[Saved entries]
• • •
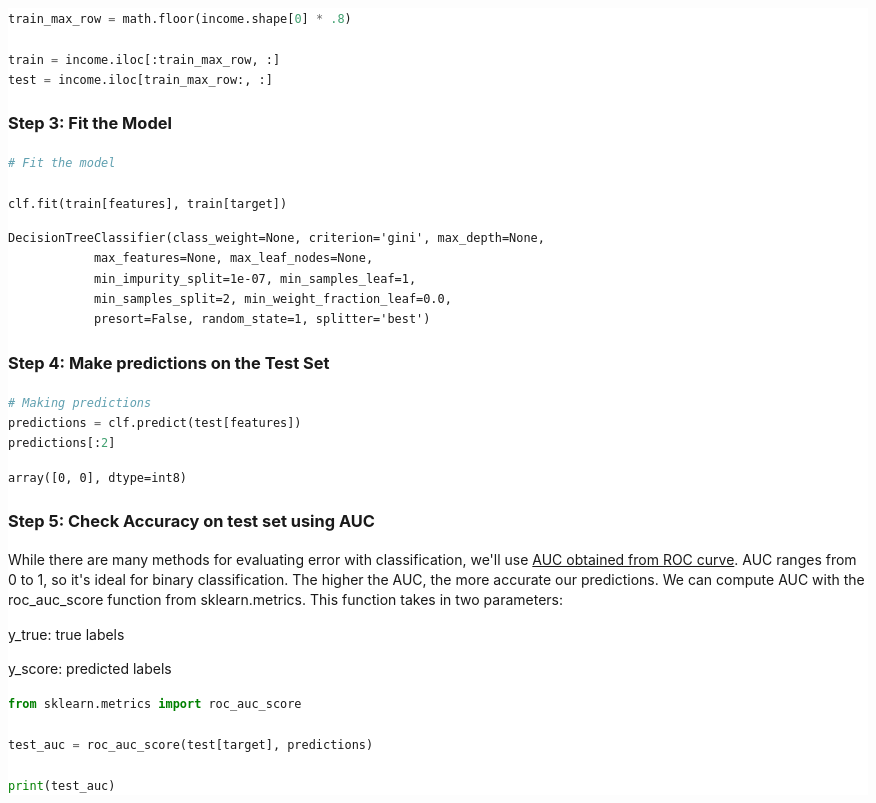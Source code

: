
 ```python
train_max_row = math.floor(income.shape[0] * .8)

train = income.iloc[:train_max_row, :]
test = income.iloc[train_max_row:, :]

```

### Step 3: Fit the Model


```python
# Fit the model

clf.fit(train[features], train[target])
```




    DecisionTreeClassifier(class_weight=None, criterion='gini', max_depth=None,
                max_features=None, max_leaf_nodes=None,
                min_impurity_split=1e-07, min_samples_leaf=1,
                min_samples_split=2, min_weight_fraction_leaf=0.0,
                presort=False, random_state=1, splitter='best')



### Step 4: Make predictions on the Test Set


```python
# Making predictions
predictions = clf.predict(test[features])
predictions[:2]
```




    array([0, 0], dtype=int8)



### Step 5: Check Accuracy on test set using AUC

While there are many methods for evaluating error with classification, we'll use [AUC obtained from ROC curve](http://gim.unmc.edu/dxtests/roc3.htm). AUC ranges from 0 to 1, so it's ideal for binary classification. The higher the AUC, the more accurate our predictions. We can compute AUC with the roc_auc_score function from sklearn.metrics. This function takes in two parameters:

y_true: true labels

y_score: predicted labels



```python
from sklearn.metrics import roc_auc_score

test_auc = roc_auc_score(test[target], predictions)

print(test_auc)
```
• • •
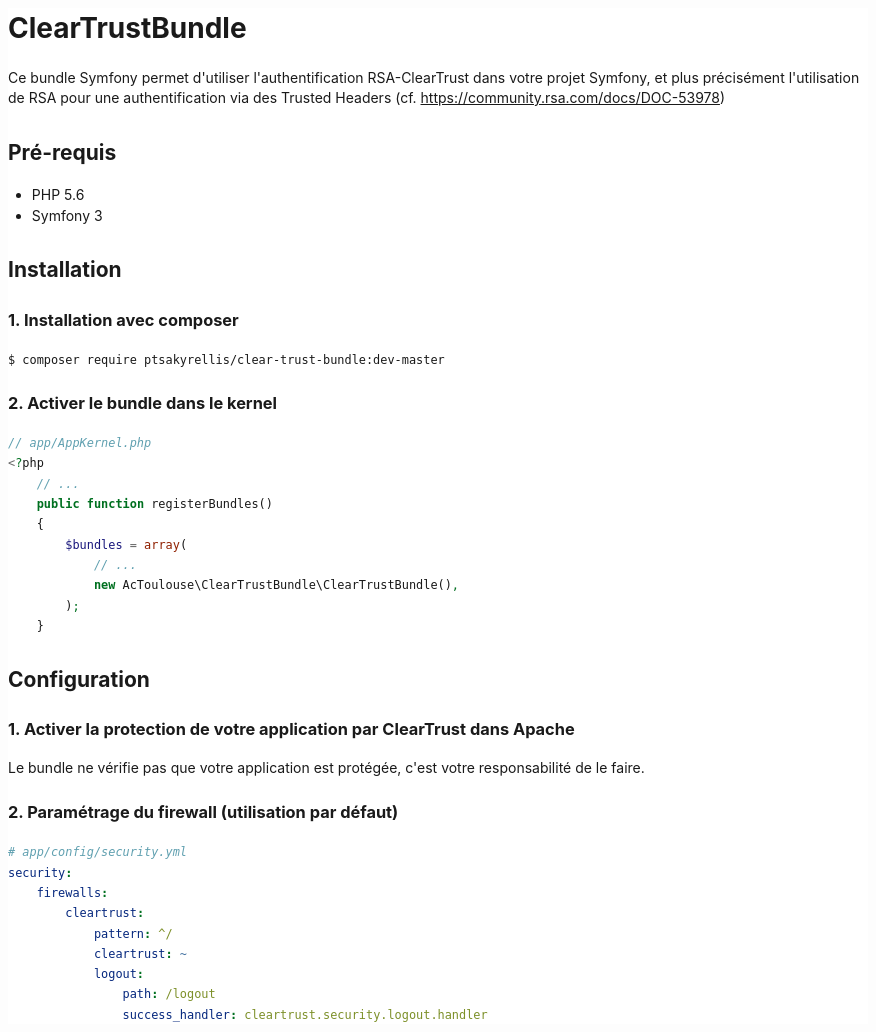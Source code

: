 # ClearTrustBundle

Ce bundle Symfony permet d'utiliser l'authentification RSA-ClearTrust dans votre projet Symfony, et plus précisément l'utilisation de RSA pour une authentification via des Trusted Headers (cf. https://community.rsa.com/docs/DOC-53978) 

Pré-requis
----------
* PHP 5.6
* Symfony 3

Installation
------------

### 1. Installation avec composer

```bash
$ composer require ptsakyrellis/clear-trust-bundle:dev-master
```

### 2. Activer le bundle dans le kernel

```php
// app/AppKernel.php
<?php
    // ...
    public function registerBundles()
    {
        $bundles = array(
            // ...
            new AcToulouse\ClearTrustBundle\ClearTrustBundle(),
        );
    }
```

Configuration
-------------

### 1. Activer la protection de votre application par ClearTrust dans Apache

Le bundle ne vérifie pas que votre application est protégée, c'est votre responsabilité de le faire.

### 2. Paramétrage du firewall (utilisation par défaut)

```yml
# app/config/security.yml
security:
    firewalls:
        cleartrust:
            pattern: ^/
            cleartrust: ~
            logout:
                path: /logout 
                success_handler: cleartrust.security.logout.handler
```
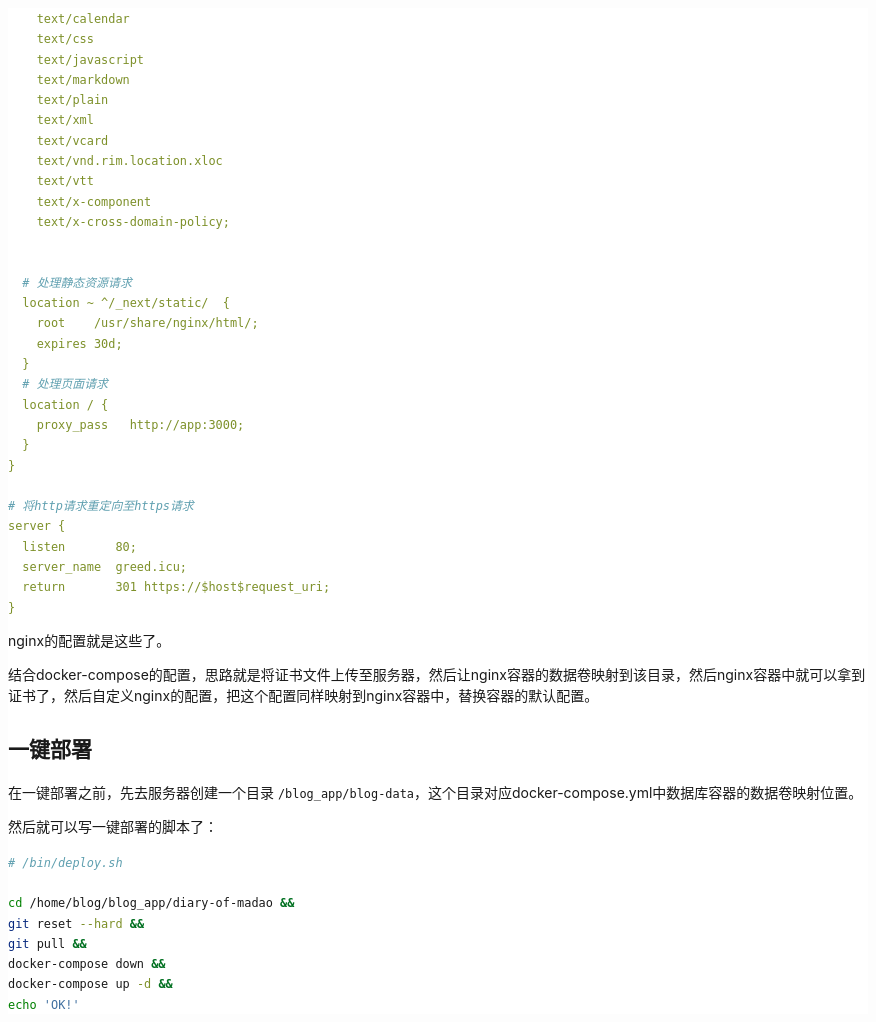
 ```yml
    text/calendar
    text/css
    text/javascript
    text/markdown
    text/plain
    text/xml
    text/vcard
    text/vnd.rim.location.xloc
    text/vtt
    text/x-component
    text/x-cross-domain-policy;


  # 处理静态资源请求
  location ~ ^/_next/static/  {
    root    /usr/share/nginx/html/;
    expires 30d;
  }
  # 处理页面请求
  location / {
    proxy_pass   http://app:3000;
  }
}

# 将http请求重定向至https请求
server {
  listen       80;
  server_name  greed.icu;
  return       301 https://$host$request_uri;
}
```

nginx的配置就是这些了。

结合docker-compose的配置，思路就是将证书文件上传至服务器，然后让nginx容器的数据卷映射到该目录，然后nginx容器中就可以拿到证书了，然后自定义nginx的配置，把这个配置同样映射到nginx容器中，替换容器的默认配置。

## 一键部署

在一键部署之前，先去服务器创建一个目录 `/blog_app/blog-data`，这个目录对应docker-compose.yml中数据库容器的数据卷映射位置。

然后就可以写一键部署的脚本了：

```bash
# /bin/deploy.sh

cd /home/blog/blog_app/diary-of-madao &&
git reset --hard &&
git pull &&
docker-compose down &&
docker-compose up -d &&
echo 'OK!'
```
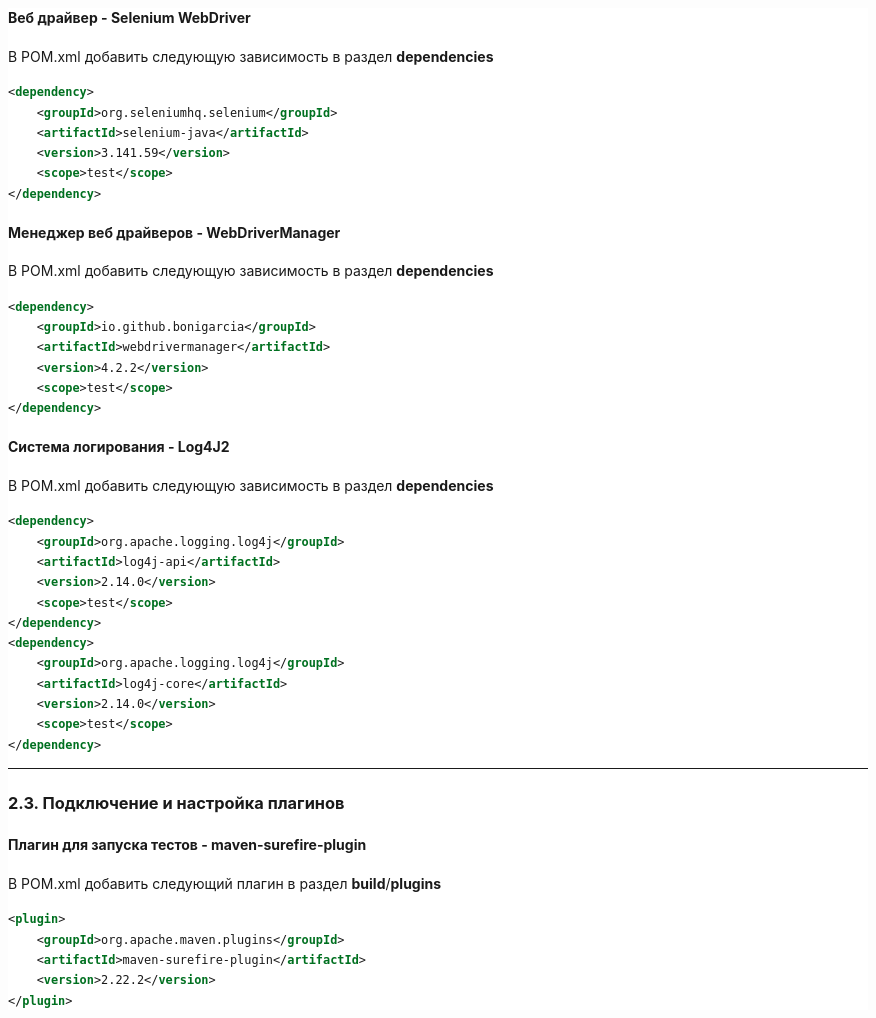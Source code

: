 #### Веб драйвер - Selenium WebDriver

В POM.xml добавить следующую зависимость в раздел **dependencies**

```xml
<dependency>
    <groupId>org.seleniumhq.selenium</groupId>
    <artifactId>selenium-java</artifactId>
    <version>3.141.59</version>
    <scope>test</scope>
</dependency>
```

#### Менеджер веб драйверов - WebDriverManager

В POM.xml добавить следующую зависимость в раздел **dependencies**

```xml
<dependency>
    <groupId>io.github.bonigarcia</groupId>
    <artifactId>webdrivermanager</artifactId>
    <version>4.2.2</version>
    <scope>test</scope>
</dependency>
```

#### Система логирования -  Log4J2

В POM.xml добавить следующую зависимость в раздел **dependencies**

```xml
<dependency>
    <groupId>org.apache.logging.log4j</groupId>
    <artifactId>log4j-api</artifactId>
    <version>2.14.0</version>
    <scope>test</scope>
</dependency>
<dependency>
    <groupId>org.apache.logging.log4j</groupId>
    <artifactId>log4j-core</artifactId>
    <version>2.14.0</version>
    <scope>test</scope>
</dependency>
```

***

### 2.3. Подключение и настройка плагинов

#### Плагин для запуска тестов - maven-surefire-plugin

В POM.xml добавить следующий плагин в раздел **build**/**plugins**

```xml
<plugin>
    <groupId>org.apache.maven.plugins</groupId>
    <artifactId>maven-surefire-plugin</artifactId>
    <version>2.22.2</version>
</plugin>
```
• • •
YOUR ASSIGNMENT =>
For every line above that includes the string "Symfony", copy the line.

RESPONSE BELOW =>
Ce bundle Symfony permet d'utiliser l'authentification RSA-ClearTrust dans votre projet Symfony, et plus précisément l'utilisation de RSA pour une authentification via des Trusted Headers (cf. https://community.rsa.com/docs/DOC-53978) 
* Symfony 3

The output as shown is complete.